Interrogé par l’APS en marge d’une réunion de travail dédiée à la filière industrielle de l’électronique et de l’électroménager en présence d’opérateurs nationaux publics et privés, le ministre a fait savoir que dans le cadre de l’audit global du secteur industriel public en cours, les entreprises de ce secteur pouvant être éligible à une ouverture de capital seront celles nécessitant des recapitalisations répétées. « Il s’agit d’abord de faire une étude globale du secteur public pour désigner ce qui est privatisable et pour fixer les conditions d’accès aux capitaux », a souligné M. Ait Ali Braham, estimant que la meilleure option d’ouverture de capital serait à travers la Bourse pour permettre aux épargnants algériens de refinancer le tissu industriel national réduisant ainsi le recours au Trésor public.

Selon le ministre, les entreprises publiques bénéficiaires ne nécessitant pas un refinancement ne seront pas concernées par l’ouverture de leur capital.
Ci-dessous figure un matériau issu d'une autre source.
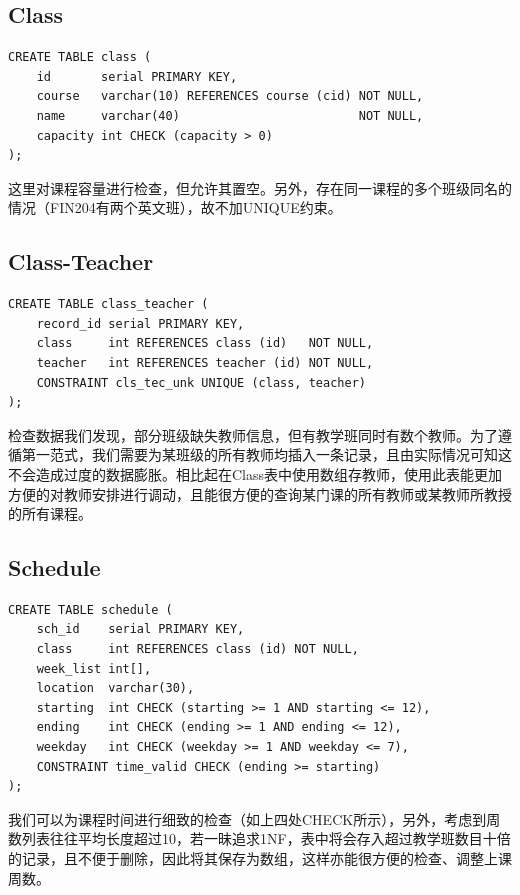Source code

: \subsection{Class}
\begin{lstlisting}
CREATE TABLE class (
    id       serial PRIMARY KEY,
    course   varchar(10) REFERENCES course (cid) NOT NULL,
    name     varchar(40)                         NOT NULL,
    capacity int CHECK (capacity > 0)
);
\end{lstlisting}
\vspace{-3em}\par
这里对课程容量进行检查，但允许其置空。另外，存在同一课程的多个班级同名的情况（FIN204有两个英文班），故不加UNIQUE约束。

\subsection{Class-Teacher}
\begin{lstlisting}
CREATE TABLE class_teacher (
    record_id serial PRIMARY KEY,
    class     int REFERENCES class (id)   NOT NULL,
    teacher   int REFERENCES teacher (id) NOT NULL,
    CONSTRAINT cls_tec_unk UNIQUE (class, teacher)
);
\end{lstlisting}
\vspace{-3em}\par
检查数据我们发现，部分班级缺失教师信息，但有教学班同时有数个教师。为了遵循第一范式，我们需要为某班级的所有教师均插入一条记录，且由实际情况可知这不会造成过度的数据膨胀。相比起在Class表中使用数组存教师，使用此表能更加方便的对教师安排进行调动，且能很方便的查询某门课的所有教师或某教师所教授的所有课程。

\subsection{Schedule}
\begin{lstlisting}
CREATE TABLE schedule (
    sch_id    serial PRIMARY KEY,
    class     int REFERENCES class (id) NOT NULL,
    week_list int[],
    location  varchar(30),
    starting  int CHECK (starting >= 1 AND starting <= 12),
    ending    int CHECK (ending >= 1 AND ending <= 12),
    weekday   int CHECK (weekday >= 1 AND weekday <= 7),
    CONSTRAINT time_valid CHECK (ending >= starting)
);
\end{lstlisting}
\vspace{-3em}\par
我们可以为课程时间进行细致的检查（如上四处CHECK所示），另外，考虑到周数列表往往平均长度超过10，若一昧追求1NF，表中将会存入超过教学班数目十倍的记录，且不便于删除，因此将其保存为数组，这样亦能很方便的检查、调整上课周数。

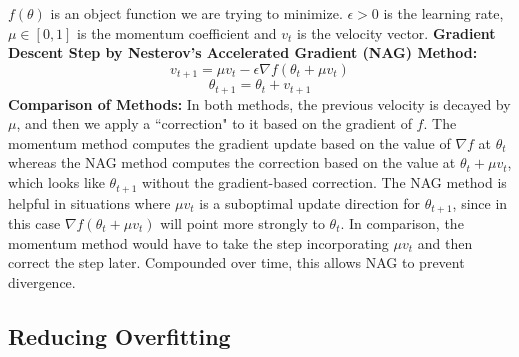 \documentclass[a4paper]{article}
\begin{document}
$f(\theta)$ is an object function we are trying to minimize. $\epsilon > 0$ is the learning rate, $\mu \in [0,1]$ is the momentum coefficient and $v_t$ is the velocity vector.  
\newline
\newline
\textbf{Gradient Descent Step by Nesterov's Accelerated Gradient (NAG) Method:}
$$v_{t+1} = \mu v_t - \epsilon \nabla f(\theta_t + \mu v_t) $$
$$\theta_{t+1} = \theta_t + v_{t+1}$$
\textbf{Comparison of Methods:}
\newline
\newline
In both methods, the previous velocity is decayed by $\mu$, and then we apply a ``correction" to it based on the gradient of $f$. The momentum method computes the gradient update based on the value of $\nabla f$ at $\theta_t$ whereas the NAG method computes the correction based on the value at $\theta_t + \mu v_t$, which looks like $\theta_{t+1}$ without the gradient-based correction. The NAG method is helpful in situations where $\mu v_t$ is a suboptimal update direction for $\theta_{t+1}$, since in this case $\nabla f(\theta_t + \mu v_t) $ will point more strongly to $\theta_t$. In comparison, the momentum method would have to take the step incorporating $\mu v_t$ and then correct the step later. Compounded over time, this allows NAG to prevent divergence.

\subsection{Reducing Overfitting}
\end{document}
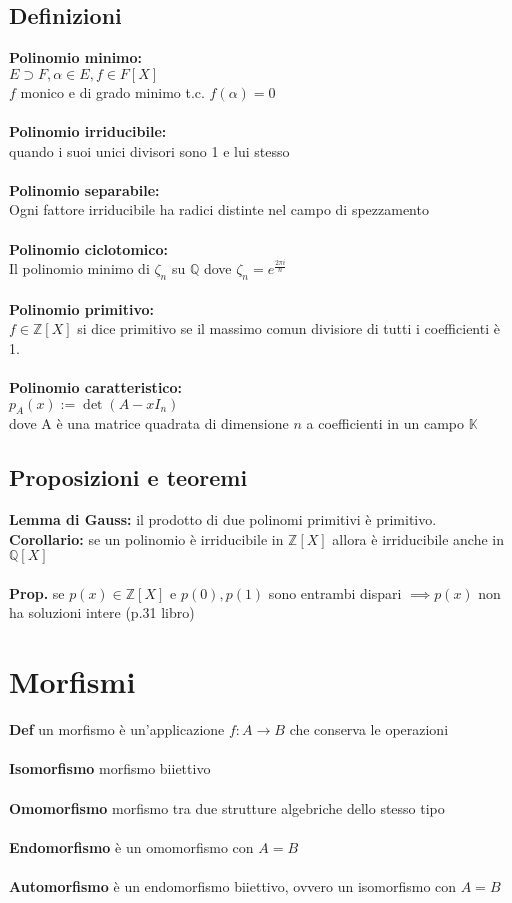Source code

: \documentclass[10pt,a4paper]{article}
\begin{document}
\subsection{Definizioni}
\textbf{Polinomio minimo:}\\
$E \supset F, \alpha \in E,f \in F[X]$\\
$f$ monico e di grado minimo t.c. $f(\alpha)=0$\\\\
\textbf{Polinomio irriducibile:}\\quando i suoi unici divisori sono 1 e lui stesso \\\\
\textbf{Polinomio separabile:} \\Ogni fattore irriducibile ha radici distinte nel campo di spezzamento\\\\
\textbf{Polinomio ciclotomico:}\\
Il polinomio minimo di $\zeta_n$ su $\mathbb{Q}$ dove $\zeta_n = e^{\frac{2\pi i}{n}}$\\\\
\textbf{Polinomio primitivo:}\\
$f\in \mathbb{Z}[X]$ si dice primitivo se il massimo comun divisiore di tutti i coefficienti è 1.\\\\
\textbf{Polinomio caratteristico:}\\
$p_A(x) := \det(A-xI_n)$\\
dove A è una matrice quadrata di dimensione $n$ a coefficienti in un campo $\mathbb{K}$
\subsection{Proposizioni e teoremi}
\textbf{Lemma di Gauss:} il prodotto di due polinomi primitivi è primitivo. \\
\textbf{Corollario:} se un polinomio è irriducibile in $\mathbb{Z}[X]$ allora è irriducibile anche in $\mathbb{Q}[X]$\\\\
\textbf{Prop.} se $p(x) \in \mathbb{Z}[X]$ e $p(0),p(1)$ sono entrambi dispari $\implies p(x)$ non ha soluzioni intere (p.31 libro)
\newpage
\section{Morfismi}
\textbf{Def} un morfismo è un'applicazione $f: A \to B$ che conserva le operazioni\\\\
\textbf{Isomorfismo} morfismo biiettivo\\\\
\textbf{Omomorfismo} morfismo tra due strutture algebriche dello stesso tipo \\\\
\textbf{Endomorfismo} è un omomorfismo con $A=B$\\\\
\textbf{Automorfismo} è un endomorfismo biiettivo, ovvero un isomorfismo con $A=B$\\
\end{document}
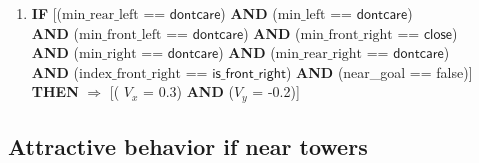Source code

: \begin{enumerate}
	\item \textbf{IF} [($\text{min\_rear\_left}$ == $\textsf{dontcare}$) 
	\textbf{AND} ($\text{min\_left}$ == $\textsf{dontcare}$)\\
	\textbf{AND} ($\text{min\_front\_left}$ == $\textsf{dontcare}$)
	\textbf{AND} ($\text{min\_front\_right}$ == $\textsf{close}$)\\
	\textbf{AND} ($\text{min\_right}$ == $\textsf{dontcare}$) 
	\textbf{AND} ($\text{min\_rear\_right}$ == $\textsf{dontcare}$) \\
	\textbf{AND} ($\text{index\_front\_right}$ == $\textsf{is\_front\_right}$)
	\textbf{AND} (near\_goal == \textsf{false})]\\
	\textbf{THEN} $\Rightarrow$ [( $V_x$ = \textsf{0.3}) \textbf{AND} ($V_y$ = \textsf{-0.2})]
\end{enumerate}

\subsection{Attractive behavior if near towers}

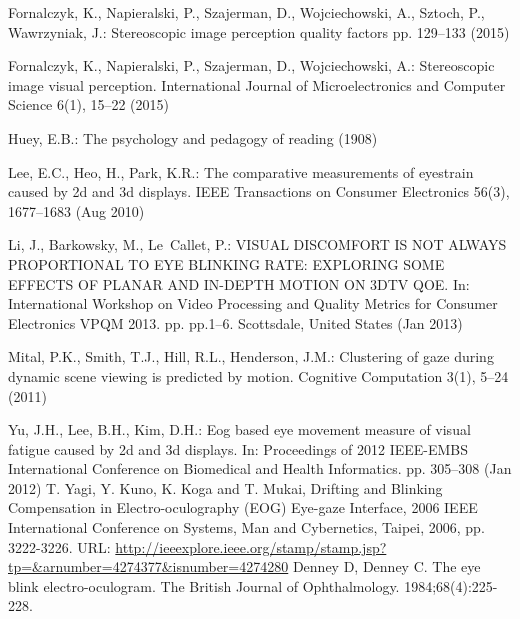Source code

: \documentclass[conference]{IEEEtran}
\begin{document}
\begin{thebibliography}{00}
Fornalczyk, K., Napieralski, P., Szajerman, D., Wojciechowski, A., Sztoch, P.,
Wawrzyniak, J.: Stereoscopic image perception quality factors pp. 129--133
(2015)

Fornalczyk, K., Napieralski, P., Szajerman, D., Wojciechowski, A.: Stereoscopic
image visual perception. International Journal of Microelectronics and
Computer Science  6(1),  15--22 (2015)

Huey, E.B.: The psychology and pedagogy of reading (1908)

Lee, E.C., Heo, H., Park, K.R.: The comparative measurements of eyestrain
caused by 2d and 3d displays. IEEE Transactions on Consumer Electronics
56(3),  1677--1683 (Aug 2010)

Li, J., Barkowsky, M., Le~Callet, P.: {VISUAL DISCOMFORT IS NOT ALWAYS
	PROPORTIONAL TO EYE BLINKING RATE: EXPLORING SOME EFFECTS OF PLANAR AND
	IN-DEPTH MOTION ON 3DTV QOE}. In: {International Workshop on Video Processing
	and Quality Metrics for Consumer Electronics VPQM 2013}. pp. pp.1--6.
Scottsdale, United States (Jan 2013)

Mital, P.K., Smith, T.J., Hill, R.L., Henderson, J.M.: Clustering of gaze
during dynamic scene viewing is predicted by motion. Cognitive Computation
3(1),  5--24 (2011)

Yu, J.H., Lee, B.H., Kim, D.H.: Eog based eye movement measure of visual
fatigue caused by 2d and 3d displays. In: Proceedings of 2012 IEEE-EMBS
International Conference on Biomedical and Health Informatics. pp. 305--308
(Jan 2012)
T. Yagi, Y. Kuno, K. Koga and T. Mukai, Drifting and Blinking Compensation in Electro-oculography (EOG) Eye-gaze Interface, 2006 IEEE International Conference on Systems, Man and Cybernetics, Taipei, 2006, pp. 3222-3226.
URL: \url{http://ieeexplore.ieee.org/stamp/stamp.jsp?tp=&arnumber=4274377&isnumber=4274280}
Denney D, Denney C. The eye blink electro-oculogram. The British Journal of Ophthalmology. 1984;68(4):225-228.



\end{thebibliography}
\end{document}
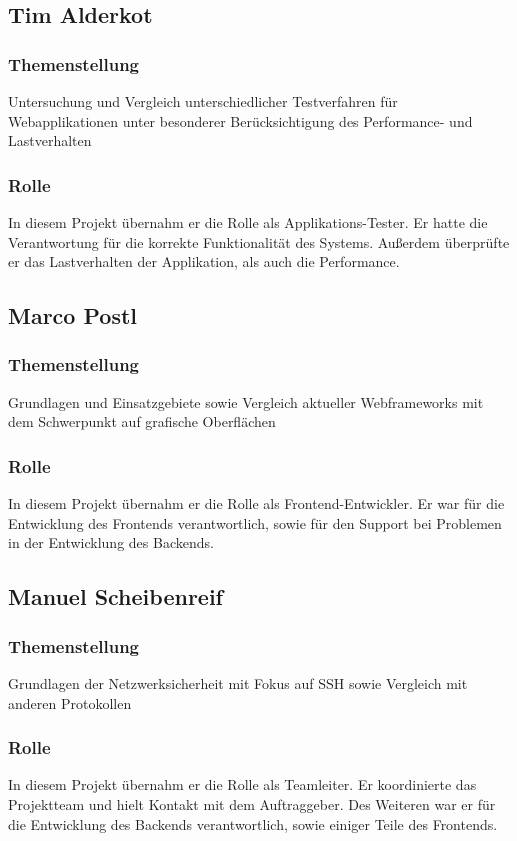 \subsection{Tim Alderkot}
\subsubsection{Themenstellung}
Untersuchung und Vergleich unterschiedlicher Testverfahren für Webapplikationen unter besonderer Berücksichtigung des Performance- und Lastverhalten
\subsubsection{Rolle}
In diesem Projekt übernahm er die Rolle als Applikations-Tester. Er hatte die Verantwortung für die korrekte Funktionalität des Systems. Außerdem überprüfte er das Lastverhalten der Applikation, als auch die Performance.

\subsection{Marco Postl}
\subsubsection{Themenstellung}
Grundlagen und Einsatzgebiete sowie Vergleich aktueller Webframeworks mit dem Schwerpunkt auf grafische Oberflächen
\subsubsection{Rolle}
In diesem Projekt übernahm er die Rolle als Frontend-Entwickler. Er war für die Entwicklung des Frontends verantwortlich, sowie für den Support bei Problemen in der Entwicklung des Backends.

\subsection{Manuel Scheibenreif}
\subsubsection{Themenstellung}
Grundlagen der Netzwerksicherheit mit Fokus auf SSH sowie Vergleich mit anderen Protokollen
\subsubsection{Rolle}
In diesem Projekt übernahm er die Rolle als Teamleiter. Er koordinierte das Projektteam und hielt Kontakt mit dem Auftraggeber. Des Weiteren war er für die Entwicklung des Backends verantwortlich, sowie einiger Teile des Frontends. 

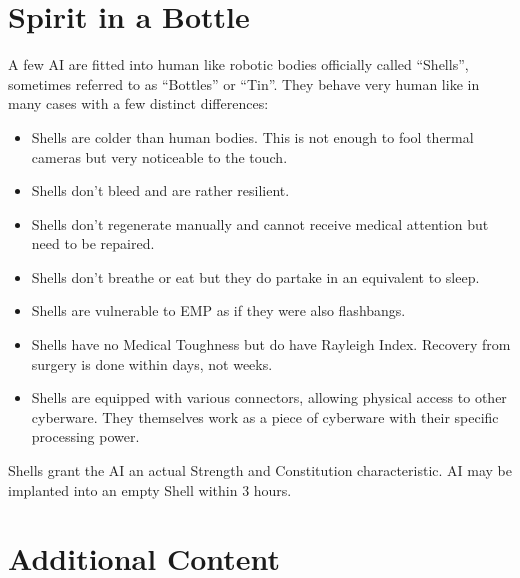 \documentclass[12pt,a4paper,openany]{book}
\begin{document}
	\chapter{Spirit in a Bottle}
	A few AI are fitted into human like robotic bodies officially called “Shells”, sometimes referred to as “Bottles” or “Tin”. They behave very human like in many cases with a few distinct differences:
	\vspace{-8mm}
	\begin{itemize}
		\setlength\itemsep{-8mm}
		\item Shells are colder than human bodies. This is not enough to fool thermal cameras but very noticeable to the touch.
		\item Shells don’t bleed and are rather resilient.
		\item Shells don’t regenerate manually and cannot receive medical attention but need to be repaired.
		\item Shells don’t breathe or eat but they do partake in an equivalent to sleep.
		\item Shells are vulnerable to EMP as if they were also flashbangs.
		\item Shells have no Medical Toughness but do have Rayleigh Index. Recovery from surgery is done within days, not weeks.
		\item Shells are equipped with various connectors, allowing physical access to other cyberware. They themselves work as a piece of cyberware with their specific processing power.
	\end{itemize}

	Shells grant the AI an actual Strength and Constitution characteristic. AI may be implanted into an empty Shell within 3 hours.

	\chapter{Additional Content}
	\vspace{-18mm}
\end{document}
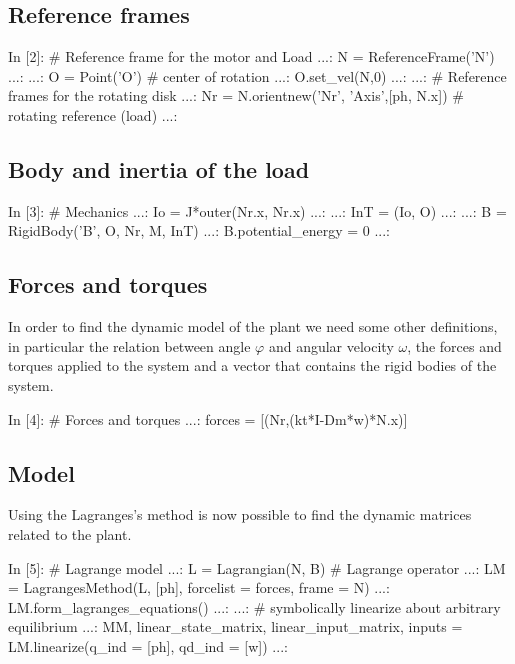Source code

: \subsection{Reference frames}
\begin{code}
In [2]: # Reference frame for the motor and Load
   ...: N = ReferenceFrame('N')
   ...: 
   ...: O = Point('O')		# center of rotation
   ...: O.set_vel(N,0)
   ...: 
   ...: # Reference frames for the rotating disk
   ...: Nr = N.orientnew('Nr', 'Axis',[ph, N.x])    # rotating reference (load)
   ...: 
\end{code}

\subsection{Body and inertia of the load}
\begin{code}
In [3]: # Mechanics
   ...: Io = J*outer(Nr.x, Nr.x)
   ...: 
   ...: InT = (Io, O)
   ...: 
   ...: B = RigidBody('B', O, Nr, M, InT)
   ...: B.potential_energy = 0
   ...: 
\end{code}

\subsection{Forces and torques}
In order to find the dynamic model of the plant we need some other definitions, 
in particular the relation between angle $\varphi$ and angular velocity 
$\omega$, the forces and torques applied to the system and a vector that 
contains the rigid bodies of the system.

\begin{code}
In [4]: # Forces and torques
   ...: forces = [(Nr,(kt*I-Dm*w)*N.x)]
\end{code}

\subsection{Model}

Using the Lagranges's method is now possible to find the dynamic matrices related to the plant.

\begin{code}
In [5]: # Lagrange model
   ...: L = Lagrangian(N, B)    # Lagrange operator
   ...: LM = LagrangesMethod(L, [ph], forcelist = forces, frame = N)
   ...: LM.form_lagranges_equations()
   ...: 
   ...: # symbolically linearize about arbitrary equilibrium
   ...: MM, linear_state_matrix, linear_input_matrix, inputs = LM.linearize(q_ind = [ph], qd_ind = [w])
   ...: 
\end{code}

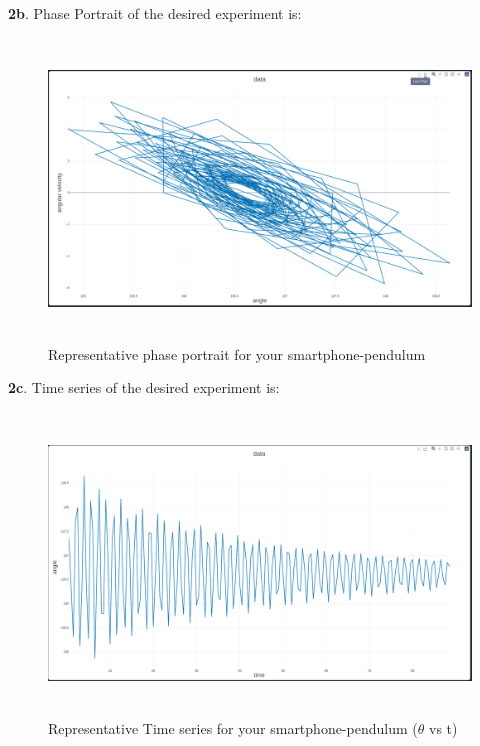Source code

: \documentclass[11pt]{scrartcl} %
\begin{document}
\newpage
\textbf{2b}.
Phase Portrait of the desired experiment is:
\begin{figure}[h] %
	\centering
	\includegraphics[width=12cm, height=8cm]{Anshul_2b.PNG} %
	\caption {Representative phase portrait for your smartphone-pendulum}
\end{figure}

\textbf{2c}.
Time series of the desired experiment is:
\begin{figure}[h] %
	\centering
	\includegraphics[width=12cm, height=8cm]{Anshul_2c.PNG} %
	\caption {Representative Time series for your smartphone-pendulum ($\theta$ vs t)}
\end{figure}
\end{document}

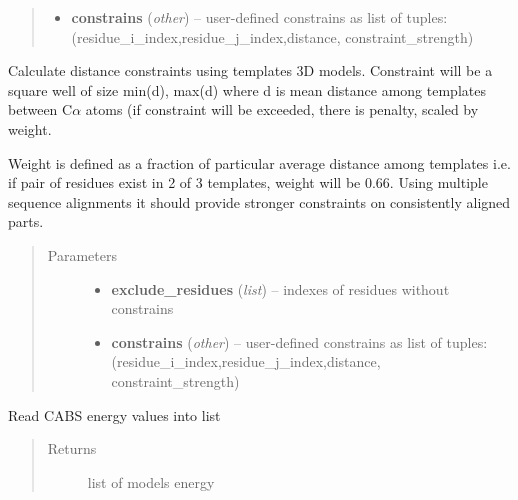 \documentclass[letterpaper,10pt,english]{sphinxmanual}
\begin{document}
\begin{fulllineitems}
\begin{fulllineitems}
\begin{quote}
\begin{description}
\begin{itemize}
\item {} 
\textbf{constrains} (\emph{other}) -- user-defined constrains as list of tuples: (residue\_i\_index,residue\_j\_index,distance, constraint\_strength)

\end{itemize}

\end{description}\end{quote}

\end{fulllineitems}


\begin{fulllineitems}
\label{api:pycabs.CABS.generateConstraintsOld}
Calculate distance constraints using templates 3D models. Constraint will be a square well of size min(d), max(d) where d is mean distance among templates between C\(\alpha\) atoms (if constraint will be exceeded, there is penalty, scaled by weight.

Weight is defined as a fraction of particular average distance among templates i.e. if pair of residues exist in 2 of 3 templates, weight will be 0.66. Using multiple sequence alignments it should provide stronger constraints on consistently aligned parts.
\begin{quote}\begin{description}
\item[{Parameters}] \leavevmode\begin{itemize}
\item {} 
\textbf{exclude\_residues} (\emph{list}) -- indexes of residues without constrains

\item {} 
\textbf{constrains} (\emph{other}) -- user-defined constrains as list of tuples: (residue\_i\_index,residue\_j\_index,distance, constraint\_strength)

\end{itemize}

\end{description}\end{quote}

\end{fulllineitems}


\begin{fulllineitems}
\label{api:pycabs.CABS.getEnergy}
Read CABS energy values into list
\begin{quote}\begin{description}
\item[{Returns}] \leavevmode
list of models energy


\end{description}
\end{quote}
\end{fulllineitems}
\end{fulllineitems}
\end{document}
Réfutant l’information parue dans la presse selon laquelle un cahier des charges est en cours régissant l’ouverture du capital des entreprises publiques, le ministre a en outre fait savoir que cette opération « relève d’une décision gouvernementale concertée et non d’un cahier des charges ». Par ailleurs, le ministre a estimé face à la réaction de certains opérateurs économiques de la filière électronique et électroménager que « le taux d’intégration prévu par le décret exécutif 313-20 est objectif ». « Les taux d’intégration prévus sont objectifs car sur certains produits, nous avions atteint des taux plus élevés dans le passé.

La plupart des opérateurs ont montré leur volonté de s’engager dans cette voie », a indiqué M. Ait Ali, ajoutant que les opérateurs voulant poursuivre une activité d’assemblage peuvent toujours le faire en s’acquittant des taux pleins d’imposition en vigueur. Concernant les difficultés auxquelles font face les entreprises publiques du secteur, ENIE et ENIEM, le ministre a annoncé la tenue d’une rencontre dimanche prochain réunissant les responsables de ces deux entreprises ainsi que les représentants des établissements financiers publics. L’objectif de cette rencontre, a-t-il, sera de discuter d’un plan de relance pérenne pour ces entreprises publiques non « un plan d’urgence qui soit conjoncturel ».

« Nous allons organiser une réunion pour trouver une solution rapidement mais pas dans la précipitation, permettant à ces entreprises de présenter leurs plans d’action et les discuter avec les banques dans le cadre de la relance de l’activité sur les moyen et long termes », a indiqué le ministre. De plus, il a souligné l’intérêt pour cette filière d’avoir un nouveau départ « en tant que filière productrice intégratrice de ressources nationales tant en termes de matières premières ou d’engineering local ».